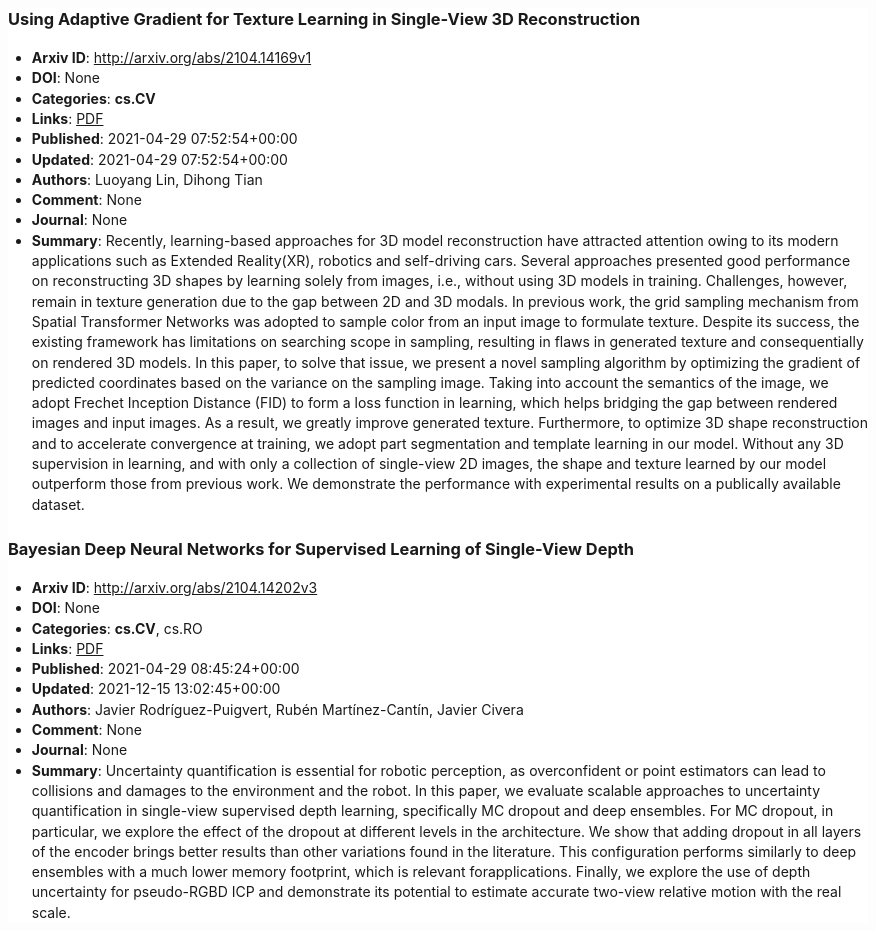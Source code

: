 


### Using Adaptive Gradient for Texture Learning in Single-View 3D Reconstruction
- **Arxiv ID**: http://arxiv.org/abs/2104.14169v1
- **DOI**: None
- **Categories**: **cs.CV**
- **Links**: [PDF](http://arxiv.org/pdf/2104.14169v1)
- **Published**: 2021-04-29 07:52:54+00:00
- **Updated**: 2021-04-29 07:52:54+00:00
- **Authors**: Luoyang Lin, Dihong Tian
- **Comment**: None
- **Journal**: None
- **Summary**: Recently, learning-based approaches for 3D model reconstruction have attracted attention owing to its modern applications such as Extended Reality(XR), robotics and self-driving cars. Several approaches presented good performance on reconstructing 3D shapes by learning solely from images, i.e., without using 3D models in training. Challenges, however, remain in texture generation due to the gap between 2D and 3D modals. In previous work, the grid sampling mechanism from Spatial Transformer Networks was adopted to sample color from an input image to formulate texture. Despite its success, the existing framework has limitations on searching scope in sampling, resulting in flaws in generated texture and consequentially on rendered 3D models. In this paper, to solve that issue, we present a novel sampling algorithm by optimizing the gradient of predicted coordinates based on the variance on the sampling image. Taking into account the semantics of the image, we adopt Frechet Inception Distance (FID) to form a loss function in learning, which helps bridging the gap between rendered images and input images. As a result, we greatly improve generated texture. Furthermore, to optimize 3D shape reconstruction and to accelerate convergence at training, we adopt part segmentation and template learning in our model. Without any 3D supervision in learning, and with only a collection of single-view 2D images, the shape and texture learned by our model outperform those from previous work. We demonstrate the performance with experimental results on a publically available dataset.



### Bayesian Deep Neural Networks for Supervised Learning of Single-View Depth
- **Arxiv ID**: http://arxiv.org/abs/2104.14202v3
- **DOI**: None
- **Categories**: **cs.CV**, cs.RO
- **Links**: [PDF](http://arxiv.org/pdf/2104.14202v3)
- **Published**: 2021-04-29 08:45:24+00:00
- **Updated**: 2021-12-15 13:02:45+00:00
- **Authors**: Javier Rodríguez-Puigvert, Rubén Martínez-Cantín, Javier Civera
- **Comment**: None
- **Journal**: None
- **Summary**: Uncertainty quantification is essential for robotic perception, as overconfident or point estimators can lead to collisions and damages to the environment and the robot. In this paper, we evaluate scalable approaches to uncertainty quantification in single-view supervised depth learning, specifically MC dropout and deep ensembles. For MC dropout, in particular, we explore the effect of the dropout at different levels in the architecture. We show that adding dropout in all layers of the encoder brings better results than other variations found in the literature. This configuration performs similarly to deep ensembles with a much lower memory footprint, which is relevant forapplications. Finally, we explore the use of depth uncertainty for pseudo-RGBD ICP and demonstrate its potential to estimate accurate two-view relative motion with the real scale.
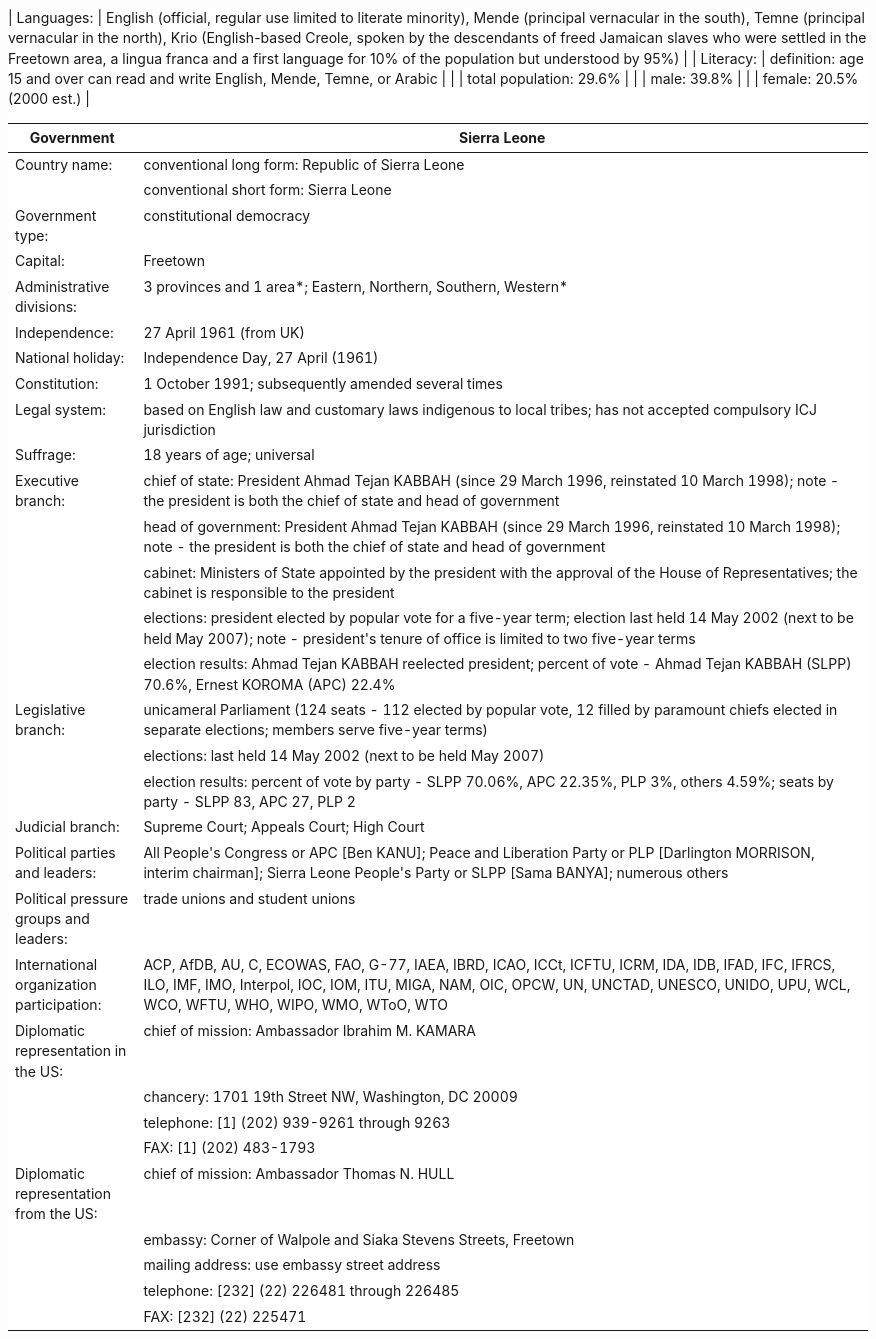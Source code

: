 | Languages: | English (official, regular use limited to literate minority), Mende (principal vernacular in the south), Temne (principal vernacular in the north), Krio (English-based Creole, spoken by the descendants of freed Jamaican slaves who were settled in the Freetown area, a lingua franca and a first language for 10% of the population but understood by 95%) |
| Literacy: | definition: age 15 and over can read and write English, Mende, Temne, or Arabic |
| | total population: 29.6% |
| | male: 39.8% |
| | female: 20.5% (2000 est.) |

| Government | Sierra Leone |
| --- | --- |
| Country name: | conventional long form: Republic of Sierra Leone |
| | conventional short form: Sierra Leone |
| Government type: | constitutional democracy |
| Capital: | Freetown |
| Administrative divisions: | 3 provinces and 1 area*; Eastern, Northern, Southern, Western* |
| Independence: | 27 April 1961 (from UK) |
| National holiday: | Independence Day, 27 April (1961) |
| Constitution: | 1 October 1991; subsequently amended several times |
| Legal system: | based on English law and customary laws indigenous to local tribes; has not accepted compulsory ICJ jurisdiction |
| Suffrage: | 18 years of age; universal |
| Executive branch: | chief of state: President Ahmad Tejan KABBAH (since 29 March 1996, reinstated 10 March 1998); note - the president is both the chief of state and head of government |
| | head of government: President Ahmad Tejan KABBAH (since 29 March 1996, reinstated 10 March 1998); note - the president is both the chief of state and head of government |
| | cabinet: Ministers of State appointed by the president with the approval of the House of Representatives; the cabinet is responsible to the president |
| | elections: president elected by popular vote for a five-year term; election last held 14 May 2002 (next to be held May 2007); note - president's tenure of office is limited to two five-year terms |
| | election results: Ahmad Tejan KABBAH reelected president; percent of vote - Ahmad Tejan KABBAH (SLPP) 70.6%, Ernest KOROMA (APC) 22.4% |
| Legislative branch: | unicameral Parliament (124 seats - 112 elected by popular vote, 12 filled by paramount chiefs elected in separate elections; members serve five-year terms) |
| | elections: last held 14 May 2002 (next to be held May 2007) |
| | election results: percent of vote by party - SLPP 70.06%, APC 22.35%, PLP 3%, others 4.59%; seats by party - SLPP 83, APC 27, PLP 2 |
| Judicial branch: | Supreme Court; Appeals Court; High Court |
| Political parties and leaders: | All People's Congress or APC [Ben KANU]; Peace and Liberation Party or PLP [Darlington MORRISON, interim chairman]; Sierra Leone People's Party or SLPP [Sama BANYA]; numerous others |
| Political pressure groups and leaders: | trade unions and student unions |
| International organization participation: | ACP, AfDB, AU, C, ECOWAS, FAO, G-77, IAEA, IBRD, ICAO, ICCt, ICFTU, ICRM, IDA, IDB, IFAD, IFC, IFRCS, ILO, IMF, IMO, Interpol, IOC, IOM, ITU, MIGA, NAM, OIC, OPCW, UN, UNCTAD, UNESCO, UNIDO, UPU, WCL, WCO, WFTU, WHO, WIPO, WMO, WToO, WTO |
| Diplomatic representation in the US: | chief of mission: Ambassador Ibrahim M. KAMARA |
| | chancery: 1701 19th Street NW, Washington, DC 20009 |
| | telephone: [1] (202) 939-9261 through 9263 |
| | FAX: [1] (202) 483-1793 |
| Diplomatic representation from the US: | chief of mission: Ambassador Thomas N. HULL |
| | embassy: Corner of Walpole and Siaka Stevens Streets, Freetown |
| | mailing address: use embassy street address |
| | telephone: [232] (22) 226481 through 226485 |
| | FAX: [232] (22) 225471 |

******

Task to complete: Everything starting at the line containing "age; universal |" and ending at the line containing "Executive branch: |" in the records above should be repeated exactly, and only that.

Reply:
| Suffrage: | 18 years of age; universal |
| Executive branch: | chief of state: President Ahmad Tejan KABBAH (since 29 March 1996, reinstated 10 March 1998); note - the president is both the chief of state and head of government |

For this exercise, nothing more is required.